Exercise prompt
Your answer must be the lines of the material below, exactly as written, from its first line through the line with "정상적으로 배포 됐다면", and no pictures.

The records
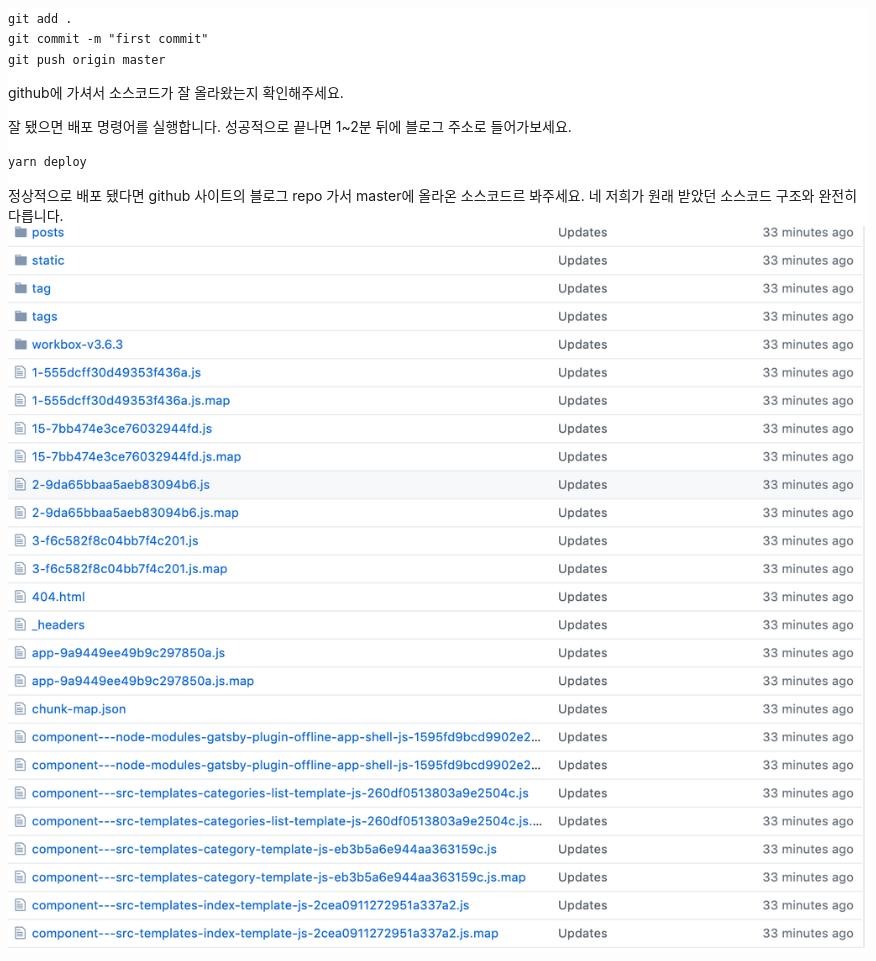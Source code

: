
 ```
git add .
git commit -m "first commit"
git push origin master
```

github에 가셔서 소스코드가 잘 올라왔는지 확인해주세요.

잘 됐으면 배포 명령어를 실행합니다. 성공적으로 끝나면 1~2분 뒤에 블로그 주소로 들어가보세요.

```
yarn deploy
```

정상적으로 배포 됐다면 github 사이트의 블로그 repo 가서 master에 올라온 소스코드르 봐주세요.
네 저희가 원래 받았던 소스코드 구조와 완전히 다릅니다.
![](/media/190614-6.png)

Your response
Source code

:
 ```
git add .
git commit -m "first commit"
git push origin master
```

github에 가셔서 소스코드가 잘 올라왔는지 확인해주세요.

잘 됐으면 배포 명령어를 실행합니다. 성공적으로 끝나면 1~2분 뒤에 블로그 주소로 들어가보세요.

```
yarn deploy
```

정상적으로 배포 됐다면 github 사이트의 블로그 repo 가서 master에 올라온 소스코드르 봐주세요.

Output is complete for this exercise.